Image: Michael Shellenberger [@shellenbergerMD]

Mike has also been analyzing the favorable tail wind provided by crashing natural gas prices. Low gas prices have hidden from the consumer the true cost of subsidizing (non-large hydro) renewables. The US has been enjoying historically low natural gas prices. The lows are an anomaly caused by the local oversupply of U.S. shale gas. The oversupply situation is local to the US because it’s difficult to export natural gas. There are long lead times and large capital investments required to expand gas export infrastructure. Once the excess supply can be freely exported the US natural gas market will clear much like crude oil. Then US consumers will be paying a lot more for natural gas.

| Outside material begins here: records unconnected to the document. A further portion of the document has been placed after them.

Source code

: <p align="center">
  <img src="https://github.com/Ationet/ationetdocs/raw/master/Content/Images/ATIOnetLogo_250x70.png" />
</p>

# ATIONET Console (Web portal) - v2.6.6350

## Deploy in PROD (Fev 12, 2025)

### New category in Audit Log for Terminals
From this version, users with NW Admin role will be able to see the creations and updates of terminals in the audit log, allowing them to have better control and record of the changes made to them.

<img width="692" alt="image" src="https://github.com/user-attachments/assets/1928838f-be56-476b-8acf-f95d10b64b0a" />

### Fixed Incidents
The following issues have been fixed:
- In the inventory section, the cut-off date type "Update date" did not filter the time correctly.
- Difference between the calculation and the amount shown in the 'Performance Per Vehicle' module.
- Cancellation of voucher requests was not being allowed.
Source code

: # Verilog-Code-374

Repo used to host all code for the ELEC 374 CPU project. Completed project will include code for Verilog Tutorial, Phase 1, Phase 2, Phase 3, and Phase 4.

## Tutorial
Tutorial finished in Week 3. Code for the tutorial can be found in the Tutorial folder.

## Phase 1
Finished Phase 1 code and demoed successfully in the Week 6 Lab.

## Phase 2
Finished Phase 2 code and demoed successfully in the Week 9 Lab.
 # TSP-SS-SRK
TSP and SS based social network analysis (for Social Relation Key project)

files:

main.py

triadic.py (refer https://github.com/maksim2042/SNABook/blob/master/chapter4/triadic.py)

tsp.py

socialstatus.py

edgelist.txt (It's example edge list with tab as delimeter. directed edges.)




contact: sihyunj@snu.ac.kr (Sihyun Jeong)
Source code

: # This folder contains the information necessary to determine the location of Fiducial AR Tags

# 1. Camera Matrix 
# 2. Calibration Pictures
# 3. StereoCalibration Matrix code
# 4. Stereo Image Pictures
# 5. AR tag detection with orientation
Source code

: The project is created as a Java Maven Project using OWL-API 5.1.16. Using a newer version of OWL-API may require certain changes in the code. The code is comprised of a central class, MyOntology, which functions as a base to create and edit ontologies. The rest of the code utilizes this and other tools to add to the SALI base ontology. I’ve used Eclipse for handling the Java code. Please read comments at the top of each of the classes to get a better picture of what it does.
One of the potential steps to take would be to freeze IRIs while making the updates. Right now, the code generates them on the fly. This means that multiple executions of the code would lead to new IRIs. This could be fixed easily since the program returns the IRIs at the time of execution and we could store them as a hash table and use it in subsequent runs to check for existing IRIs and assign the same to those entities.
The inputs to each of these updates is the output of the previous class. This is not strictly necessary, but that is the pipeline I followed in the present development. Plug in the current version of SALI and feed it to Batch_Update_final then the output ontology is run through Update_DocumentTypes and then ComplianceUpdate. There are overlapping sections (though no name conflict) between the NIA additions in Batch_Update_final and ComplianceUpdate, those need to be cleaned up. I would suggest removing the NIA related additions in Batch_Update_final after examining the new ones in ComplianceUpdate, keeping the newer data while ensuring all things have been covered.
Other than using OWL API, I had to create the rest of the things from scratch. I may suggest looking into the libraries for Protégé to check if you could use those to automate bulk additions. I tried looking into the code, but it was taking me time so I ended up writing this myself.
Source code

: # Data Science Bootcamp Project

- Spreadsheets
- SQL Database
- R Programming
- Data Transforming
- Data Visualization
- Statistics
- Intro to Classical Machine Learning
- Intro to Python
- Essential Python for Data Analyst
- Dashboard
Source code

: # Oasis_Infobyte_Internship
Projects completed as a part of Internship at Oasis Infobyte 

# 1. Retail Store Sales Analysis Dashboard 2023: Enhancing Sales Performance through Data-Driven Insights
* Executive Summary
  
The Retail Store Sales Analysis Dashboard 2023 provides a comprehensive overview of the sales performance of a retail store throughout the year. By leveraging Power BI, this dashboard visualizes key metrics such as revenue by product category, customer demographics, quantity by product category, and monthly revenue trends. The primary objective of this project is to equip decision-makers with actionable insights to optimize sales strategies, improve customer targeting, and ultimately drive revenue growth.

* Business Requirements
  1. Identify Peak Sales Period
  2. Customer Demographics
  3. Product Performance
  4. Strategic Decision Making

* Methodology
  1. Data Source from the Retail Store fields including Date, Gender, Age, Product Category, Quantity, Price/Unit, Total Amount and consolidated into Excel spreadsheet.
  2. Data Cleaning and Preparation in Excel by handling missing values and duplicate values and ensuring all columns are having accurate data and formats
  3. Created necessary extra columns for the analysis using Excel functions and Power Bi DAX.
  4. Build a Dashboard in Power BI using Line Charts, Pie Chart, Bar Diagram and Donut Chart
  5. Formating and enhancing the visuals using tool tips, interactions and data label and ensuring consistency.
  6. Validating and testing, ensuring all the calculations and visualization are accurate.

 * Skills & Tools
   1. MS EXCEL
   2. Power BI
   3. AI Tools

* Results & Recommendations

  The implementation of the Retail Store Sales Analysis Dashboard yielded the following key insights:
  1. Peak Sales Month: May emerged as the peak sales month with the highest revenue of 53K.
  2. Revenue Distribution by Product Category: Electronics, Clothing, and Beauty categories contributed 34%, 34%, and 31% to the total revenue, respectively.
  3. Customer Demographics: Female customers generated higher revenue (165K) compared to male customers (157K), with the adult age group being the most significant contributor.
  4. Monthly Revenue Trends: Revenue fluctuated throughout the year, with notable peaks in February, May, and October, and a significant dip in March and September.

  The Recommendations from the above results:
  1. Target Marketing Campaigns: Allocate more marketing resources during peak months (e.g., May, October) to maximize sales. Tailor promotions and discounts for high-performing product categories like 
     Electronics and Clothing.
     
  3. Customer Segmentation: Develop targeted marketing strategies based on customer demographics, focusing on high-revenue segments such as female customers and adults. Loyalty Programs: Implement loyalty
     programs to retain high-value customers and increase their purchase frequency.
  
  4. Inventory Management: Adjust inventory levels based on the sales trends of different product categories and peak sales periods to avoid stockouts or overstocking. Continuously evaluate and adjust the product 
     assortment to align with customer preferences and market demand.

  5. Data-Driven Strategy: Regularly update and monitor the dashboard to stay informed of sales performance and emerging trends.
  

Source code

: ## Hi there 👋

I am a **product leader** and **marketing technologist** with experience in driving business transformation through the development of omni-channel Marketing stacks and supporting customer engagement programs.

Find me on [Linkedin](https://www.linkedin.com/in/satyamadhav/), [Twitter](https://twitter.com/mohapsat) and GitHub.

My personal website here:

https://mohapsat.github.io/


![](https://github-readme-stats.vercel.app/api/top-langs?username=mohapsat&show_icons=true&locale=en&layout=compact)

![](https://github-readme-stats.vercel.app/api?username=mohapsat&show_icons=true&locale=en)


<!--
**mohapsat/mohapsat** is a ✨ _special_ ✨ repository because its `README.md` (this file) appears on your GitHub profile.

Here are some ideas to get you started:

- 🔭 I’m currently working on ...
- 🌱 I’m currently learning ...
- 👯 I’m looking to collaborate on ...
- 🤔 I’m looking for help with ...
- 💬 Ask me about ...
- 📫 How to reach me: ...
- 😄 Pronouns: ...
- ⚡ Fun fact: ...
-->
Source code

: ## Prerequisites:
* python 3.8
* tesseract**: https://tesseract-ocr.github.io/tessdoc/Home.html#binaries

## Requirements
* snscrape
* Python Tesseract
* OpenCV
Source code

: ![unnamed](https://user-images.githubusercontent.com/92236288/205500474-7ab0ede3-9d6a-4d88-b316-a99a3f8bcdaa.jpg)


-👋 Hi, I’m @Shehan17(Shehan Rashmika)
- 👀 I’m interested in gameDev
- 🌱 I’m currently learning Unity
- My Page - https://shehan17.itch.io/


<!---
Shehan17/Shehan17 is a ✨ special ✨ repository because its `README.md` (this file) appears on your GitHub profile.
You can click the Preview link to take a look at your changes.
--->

Image: Michael Shellenberger [@shellenbergerMD]

For his hypothesis that California has outperformed on decarbonization Gabe Kahn mainly credits politicians backing mandates and subsidies for wind and solar. Missing is discussion of all of the factors that contributed to the reduced emissions intensity. Nationally the two biggest contributors have been the Great Recession (falling demand) and fuel-switching from coal to gas. The Breakthrough Institute published a 2014 report Natural Gas Overwhelmingly Replaces Coal: New Analysis of US Regional Power Generation Between 2007 and 2013. US emissions intensity fell largely due to fuel-switching:

Changes in generation shares at the regional level, however, strongly support the conclusion that fuel-switching from coal to gas, along with falling electricity demand in the wake of the Great Recession, account for the vast majority of the decline in emissions. Moreover, the shift from coal to gas accounts for a significant majority of the decline in the carbon intensity of the US electrical grid since 2007.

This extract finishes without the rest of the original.